Queue Strategies
Two work-stealing strategies, selected at compile time via the
WorkStealing trait:
#![allow(unused)]
fn main() {
/// A work-stealing strategy. Associates typed Store and Handle via GATs.
pub trait WorkStealing: 'static {
type Spec: Copy + Default + Send + Sync;
type Store<N: Send + 'static, H: 'static, R: Send + 'static>: Send + Sync;
type Handle<'a, N: Send + 'static, H: 'static, R: Send + 'static>: TaskOps<N, H, R>
where Self: 'a;
fn create_store<N: Send + 'static, H: 'static, R: Send + 'static>(
spec: &Self::Spec, n_workers: usize,
) -> Self::Store<N, H, R>;
fn reset_store<N: Send + 'static, H: 'static, R: Send + 'static>(
store: &mut Self::Store<N, H, R>,
);
fn handle<'a, N: Send + 'static, H: 'static, R: Send + 'static>(
store: &'a Self::Store<N, H, R>, worker_idx: usize,
) -> Self::Handle<'a, N, H, R>;
}
}
The three associated types capture the queue lifecycle:
Spec: construction-time configurationStore<N, H, R>: per-fold resources (deques, bitmask, etc.)Handle<'a, N, H, R>: per-worker view that borrows from Store
Workers interact through TaskOps:
#![allow(unused)]
fn main() {
/// Per-worker task operations. Each WorkStealing::Handle implements this.
pub trait TaskOps<N, H, R> {
/// Returns None on success, Some(task) if queue full (caller executes inline).
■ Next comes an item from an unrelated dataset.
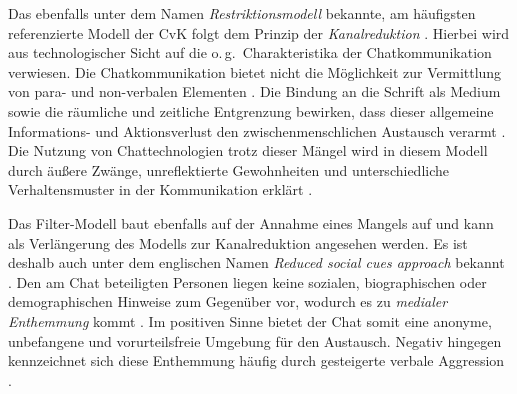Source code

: \label{K2:para:kanalreduktion}
Das ebenfalls unter dem Namen \emph{Restriktionsmodell} \citep[68]{misoch_online-kommunikation_2006} bekannte, am häufigsten referenzierte Modell der CvK folgt dem Prinzip der \emph{Kanalreduktion} \citep[170]{schweiger_sozialkontakte_2019}. Hierbei wird aus technologischer Sicht auf die o.\,g.\ Charakteristika der Chatkommunikation verwiesen. Die Chatkommunikation bietet nicht die Möglichkeit zur Vermittlung von para- und non-verbalen Elementen \citep[170]{schweiger_sozialkontakte_2019}. Die Bindung an die Schrift als Medium sowie die räumliche und zeitliche Entgrenzung bewirken, dass \glqq dieser allgemeine Informations- und Aktionsverlust den zwischenmenschlichen Austausch verarmt\grqq{} \citep[426\psq]{doring_c_2013}. Die Nutzung von Chattechnologien trotz dieser Mängel wird in diesem Modell durch äußere Zwänge, unreflektierte Gewohnheiten und unterschiedliche Verhaltensmuster in der Kommunikation erklärt \citep[426\psq]{doring_c_2013}.

\label{K2:para:filter}
Das Filter-Modell baut ebenfalls auf der Annahme eines Mangels auf und kann als Verlängerung des Modells zur Kanalreduktion angesehen werden. Es ist deshalb auch unter dem englischen Namen \emph{Reduced social cues approach} bekannt \citep[427]{doring_c_2013}. Den am Chat beteiligten Personen liegen keine sozialen, biographischen oder demographischen Hinweise zum Gegenüber vor, wodurch es \glqq zu \emph{medialer Enthemmung} kommt\grqq{} \citep[171, Kursivierung im Original]{schweiger_sozialkontakte_2019}. Im positiven Sinne bietet der Chat somit eine anonyme, unbefangene und vorurteilsfreie Umgebung für den Austausch. Negativ hingegen kennzeichnet sich diese Enthemmung häufig durch gesteigerte verbale Aggression \citep[427]{doring_c_2013}.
fn push(&self, task: FunnelTask<N, H, R>) -> Option<FunnelTask<N, H, R>>;
fn try_acquire(&self) -> Option<FunnelTask<N, H, R>>;
}
}
push returns Some(task) if the queue is full — the caller
executes inline (Cilk overflow protocol). try_acquire encapsulates
the strategy’s acquisition policy.
PerWorker: Chase-Lev deques + bitmask steal
Each worker owns a Chase-Lev deque. Push is LIFO (local, no atomic).
Steal uses an AtomicU64 bitmask to find non-empty deques — one
atomic load instead of scanning N deques.
#![allow(unused)]
fn main() {
impl<N: Send + 'static, H: 'static, R: Send + 'static> TaskOps<N, H, R>
for PerWorkerHandle<'_, N, H, R>
{
fn push(&self, task: FunnelTask<N, H, R>) -> Option<FunnelTask<N, H, R>> {
match self.my_deque.push(task) {
Ok(()) => {
self.work_available.fetch_or(1u64 << self.my_idx, Ordering::Relaxed);
None
}
Err(task) => Some(task),
}
}
fn try_acquire(&self) -> Option<FunnelTask<N, H, R>> {
// Local deque first — LIFO pop, cache-warm, no contention.
if let Some(task) = self.my_deque.pop() { return Some(task); }
// Bitmask-guided steal from other deques.
let mut bits = self.work_available.load(Ordering::Relaxed);
bits &= !(1u64 << self.my_idx);
while bits != 0 {
let target = bits.trailing_zeros() as usize;
if let Some(task) = self.all_deques[target].steal() {
return Some(task);
}
self.work_available.fetch_and(!(1u64 << target), Ordering::Relaxed);
bits &= !(1u64 << target);
}
None
}
}
}
Push: LIFO to own deque (no CAS), set bit in bitmask.
Try acquire: Pop local deque first (cache-warm, zero contention). If empty, load bitmask, iterate set bits, steal FIFO from first non-empty deque. Clear bit if deque found empty.
Best for: Trees with moderate-to-high branching. LIFO push + FIFO steal gives depth-first local execution with breadth-first work distribution. The bitmask avoids scanning all N deques.
Shared: single StealQueue
All threads push to one queue. All threads steal from it.
Push: fetch_add on bottom, write to segment slot.
Steal: CAS on top, read from segment slot. FIFO order.
Best for: Wide trees (bf > 10) and small trees where per-worker deque overhead is disproportionate. No bitmask, no per-deque allocation.
When to use which
| Workload | Strategy | Why |
|---|---|---|
| General (bf=4-8) | PerWorker | LIFO locality, bitmask steal |
| Wide (bf > 10) | Shared | No deque allocation per worker |
| Deep narrow (bf=2) | PerWorker | DFS spine dominates |
| Small tree (< 50 nodes) | Shared | Lower fixed overhead |